Decker sighed. “After all I’ve put her through already, who knows if she’d even consider it?”

Chapter 25

Kyla heard Cole’s and Decker’s last few lines through what felt like a dense fog. She’d been drifting in and out of sleep for a few minutes, and their voices had been muted and soothing. She heard the door swish open and a matronly voice say, “Sorry, gentlemen, but we’re going to need to ask you to head to the waiting room for a bit. I’ve got a student nurse with me today, so we’ll be a few minutes.”

Kyla heard chairs shuffling and the door opening and closing again as Decker and Cole left. She knew she should open her eyes and let someone know she was awake, but she was just too damn tired. Her eyelids still felt glued shut.

“All right, Maria. Can you do her vitals?” The nurse’s voice was gravelly, like she smoked in the back stairwell on her breaks.


Who are they
?” Maria asked as she stuck a thermometer in Kyla’s left ear. In contrast, Maria sounded twelve. Just how old were student nurses these days, anyway?

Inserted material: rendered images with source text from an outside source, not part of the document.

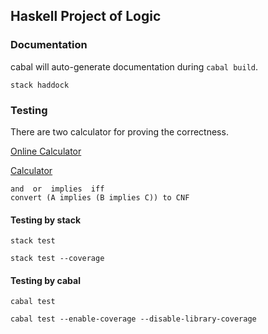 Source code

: ## Haskell Project of Logic


### Documentation

cabal will auto-generate documentation during ```cabal build```.
```
stack haddock
```



### Testing
There are two calculator for proving the correctness.

[Online Calculator](https://www.erpelstolz.at/gateway/formular-uk-zentral.html)


[Calculator](https://www.wolframalpha.com/)
```
and  or  implies  iff 
convert (A implies (B implies C)) to CNF
```

#### Testing by stack
```
stack test

stack test --coverage
```

#### Testing by cabal
```
cabal test

cabal test --enable-coverage --disable-library-coverage
```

“They’re the guys who own Whisper Creek Ranch.”

“Wow. Please tell me they’re not married.”

The older woman chuckled as Kyla heard her push some buttons near her head. “One of them isn’t. But the taller one’s about to be.”

What?
Kyla’s chest jumped at her words. Is this what she’d just overheard Decker and Cole talking about?

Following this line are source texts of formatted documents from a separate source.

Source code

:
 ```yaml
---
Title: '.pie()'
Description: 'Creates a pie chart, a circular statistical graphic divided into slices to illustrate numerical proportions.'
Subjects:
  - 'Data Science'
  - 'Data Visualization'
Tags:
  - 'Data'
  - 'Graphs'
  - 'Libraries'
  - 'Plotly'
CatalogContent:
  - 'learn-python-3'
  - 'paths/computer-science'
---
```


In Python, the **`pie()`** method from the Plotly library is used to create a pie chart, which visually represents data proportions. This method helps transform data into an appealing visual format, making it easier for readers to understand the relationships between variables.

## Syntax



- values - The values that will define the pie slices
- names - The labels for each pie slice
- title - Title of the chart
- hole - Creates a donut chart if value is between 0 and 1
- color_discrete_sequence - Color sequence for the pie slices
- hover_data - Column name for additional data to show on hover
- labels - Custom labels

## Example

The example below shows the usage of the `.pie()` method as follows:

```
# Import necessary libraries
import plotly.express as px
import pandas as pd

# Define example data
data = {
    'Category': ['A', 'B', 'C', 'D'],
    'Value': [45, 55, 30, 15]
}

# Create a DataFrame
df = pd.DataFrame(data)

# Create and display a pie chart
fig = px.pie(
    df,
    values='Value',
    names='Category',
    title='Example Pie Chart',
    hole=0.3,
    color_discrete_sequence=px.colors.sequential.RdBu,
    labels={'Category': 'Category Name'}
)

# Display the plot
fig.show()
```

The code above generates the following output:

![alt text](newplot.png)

“Rats.” Maria removed the thermometer after it beeped. “Who’s the lucky woman?”

“Marcy Jenkins.” Kyla’s stomach hollowed as she heard the nurse speak Marcy’s name. No, it couldn’t be. Hadn’t they been through this? Hadn’t he denied any involvement with Marcy? Hadn’t he called their time together a short and not-very-sweet relationship?

“Are you kidding me? No way. I just met her last weekend.”

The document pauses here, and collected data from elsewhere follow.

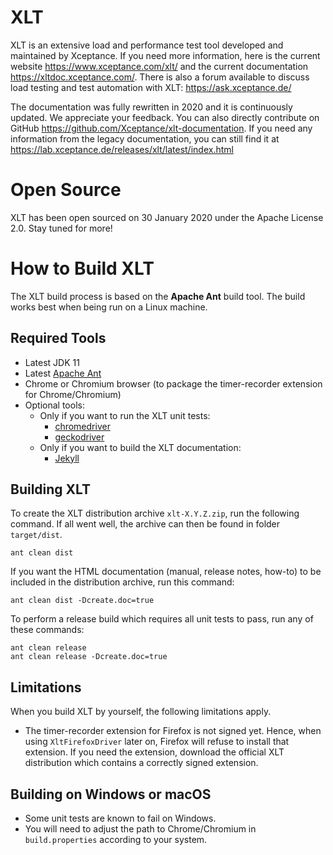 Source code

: # XLT
XLT is an extensive load and performance test tool developed and maintained by Xceptance. If you need more information, here is the current website https://www.xceptance.com/xlt/ and the current documentation https://xltdoc.xceptance.com/. There is also a forum available to discuss load testing and test automation with XLT: https://ask.xceptance.de/

The documentation was fully rewritten in 2020 and it is continuously updated. We appreciate your feedback. You can also directly contribute on GitHub https://github.com/Xceptance/xlt-documentation. If you need any information from the legacy documentation, you can still find it at https://lab.xceptance.de/releases/xlt/latest/index.html

# Open Source
XLT has been open sourced on 30 January 2020 under the Apache License 2.0. Stay tuned for more!

# How to Build XLT

The XLT build process is based on the **Apache Ant** build tool. The build works best when being run on a Linux machine.

## Required Tools

* Latest JDK 11
* Latest [Apache Ant](https://ant.apache.org/)
* Chrome or Chromium browser (to package the timer-recorder extension for Chrome/Chromium)
* Optional tools:
    * Only if you want to run the XLT unit tests:
        * [chromedriver](https://chromedriver.chromium.org/)
        * [geckodriver](https://github.com/mozilla/geckodriver)
    * Only if you want to build the XLT documentation:
        * [Jekyll](https://jekyllrb.com/)

## Building XLT

To create the XLT distribution archive `xlt-X.Y.Z.zip`, run the following command. If all went well, the archive can then be found in folder `target/dist`.

```
ant clean dist
```

If you want the HTML documentation (manual, release notes, how-to) to be included in the distribution archive, run this command:

```
ant clean dist -Dcreate.doc=true
```

To perform a release build which requires all unit tests to pass, run any of these commands:

```
ant clean release 
ant clean release -Dcreate.doc=true
```

## Limitations

When you build XLT by yourself, the following limitations apply.

* The timer-recorder extension for Firefox is not signed yet. Hence, when using `XltFirefoxDriver` later on, Firefox will refuse to install that extension. If you need the extension, download the official XLT distribution which contains a correctly signed extension.

## Building on Windows or macOS

* Some unit tests are known to fail on Windows.
* You will need to adjust the path to Chrome/Chromium in `build.properties` according to your system.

“Yes way. She set her sights on Decker last winter, and damn if she isn’t going to end up with a big flashy ring from Lerner’s. She designed it herself. I heard Old Man Lerner was more than happy to steer Decker toward it when he came in to pick one out.”

“Lucky girl.”

“I might use a different adjective, but yeah, she’s lucky. She’s got him wrapped right around her skinny little finger. Men have a blind spot when someone flashes blond hair and double-Ds in their faces.” Kyla heard her click a couple more buttons on the machines near her head, then felt her tuck the blanket back up over her shoulders. “You mark my words. Save-the-date cards will be arriving any day now.”

Kyla heard the two of them moving back toward the door as Maria giggled. “But you said the younger one’s still available?”

Well. Things were suddenly very, starkly clear. She’d been trying to make sense of Decker and Cole’s conversation as she woke, and now she had her answer. Apparently there
was
a wedding in the works. Well, no wonder he’d thrown her plans practically in her face. He didn’t want her to solve his problems. He already had a plan, and her name was Marcy.

* * *

“Driscoll.”

At the sound of his last name, Decker snapped out of his daydream and spun his office chair away from the window. So much for heading down the pathway to check on Kyla. Michael Peterson filled the door frame with his six-foot-three NBA-style body.

“Peterson.” He rose to shake his neighbor’s hand as he strode into the office. “Jesus, I haven’t seen you since Christmas. To what do I owe the pleasure?”

“I heard you were in town. Thought I’d bring over a coffee cake.”

Decker laughed. “The day you come around with a coffee cake is the day I sign you up for AARP, buddy.” He motioned to the chair in front of his desk, then sat back down as Peterson settled and took off his Stetson.